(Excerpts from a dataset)
╭──

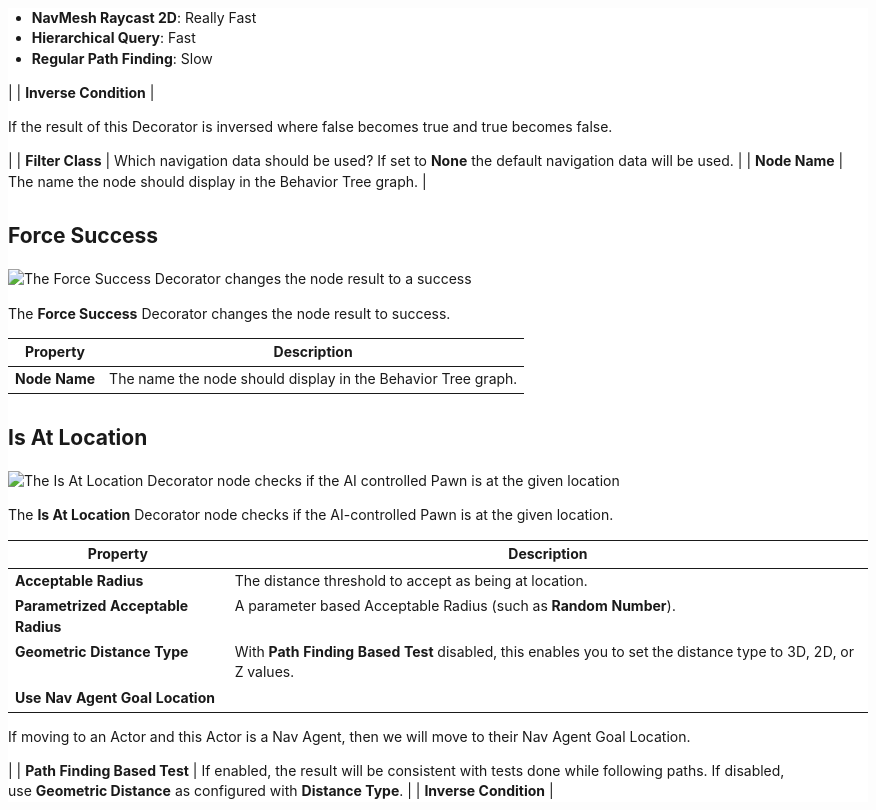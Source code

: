 -   **NavMesh Raycast 2D**: Really Fast
-   **Hierarchical Query**: Fast
-   **Regular Path Finding**: Slow



 |
| **Inverse Condition** | 

If the result of this Decorator is inversed where false becomes true and true becomes false.



 |
| **Filter Class** | Which navigation data should be used? If set to **None** the default navigation data will be used. |
| **Node Name** | The name the node should display in the Behavior Tree graph. |

## Force Success

![The Force Success Decorator changes the node result to a success](https://d1iv7db44yhgxn.cloudfront.net/documentation/images/f4474d8b-b3aa-4ecf-ba19-b55f911f33cf/decorators-09.png)

The **Force Success** Decorator changes the node result to success. 

| Property | Description |
| --- | --- |
| **Node Name** | The name the node should display in the Behavior Tree graph. |

## Is At Location

![The Is At Location Decorator node checks if the AI controlled Pawn is at the given location](https://d1iv7db44yhgxn.cloudfront.net/documentation/images/dec1d80c-3e7d-452d-a76a-fd2e22423849/decorators-10.png)

The **Is At Location** Decorator node checks if the AI-controlled Pawn is at the given location. 

| Property | Description |
| --- | --- |
| **Acceptable Radius** | The distance threshold to accept as being at location. |
| **Parametrized Acceptable Radius** | A parameter based Acceptable Radius (such as **Random Number**). |
| **Geometric Distance Type** | With **Path Finding Based Test** disabled, this enables you to set the distance type to 3D, 2D, or Z values. |
| **Use Nav Agent Goal Location** | 
If moving to an Actor and this Actor is a Nav Agent, then we will move to their Nav Agent Goal Location. 



 |
| **Path Finding Based Test** | If enabled, the result will be consistent with tests done while following paths. If disabled, use **Geometric Distance** as configured with **Distance Type**. |
| **Inverse Condition** |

╰──

Word for word, restate all of the records. Exclude the pictures.

→ **Answer space**
Source code

: -   **NavMesh Raycast 2D**: Really Fast
-   **Hierarchical Query**: Fast
-   **Regular Path Finding**: Slow



 |
| **Inverse Condition** | 

If the result of this Decorator is inversed where false becomes true and true becomes false.



 |
| **Filter Class** | Which navigation data should be used? If set to **None** the default navigation data will be used. |
| **Node Name** | The name the node should display in the Behavior Tree graph. |

## Force Success

![The Force Success Decorator changes the node result to a success](https://d1iv7db44yhgxn.cloudfront.net/documentation/images/f4474d8b-b3aa-4ecf-ba19-b55f911f33cf/decorators-09.png)

The **Force Success** Decorator changes the node result to success. 

| Property | Description |
| --- | --- |
| **Node Name** | The name the node should display in the Behavior Tree graph. |

## Is At Location

![The Is At Location Decorator node checks if the AI controlled Pawn is at the given location](https://d1iv7db44yhgxn.cloudfront.net/documentation/images/dec1d80c-3e7d-452d-a76a-fd2e22423849/decorators-10.png)

The **Is At Location** Decorator node checks if the AI-controlled Pawn is at the given location. 

| Property | Description |
| --- | --- |
| **Acceptable Radius** | The distance threshold to accept as being at location. |
| **Parametrized Acceptable Radius** | A parameter based Acceptable Radius (such as **Random Number**). |
| **Geometric Distance Type** | With **Path Finding Based Test** disabled, this enables you to set the distance type to 3D, 2D, or Z values. |
| **Use Nav Agent Goal Location** | 
If moving to an Actor and this Actor is a Nav Agent, then we will move to their Nav Agent Goal Location. 



 |
| **Path Finding Based Test** | If enabled, the result will be consistent with tests done while following paths. If disabled, use **Geometric Distance** as configured with **Distance Type**. |
| **Inverse Condition** |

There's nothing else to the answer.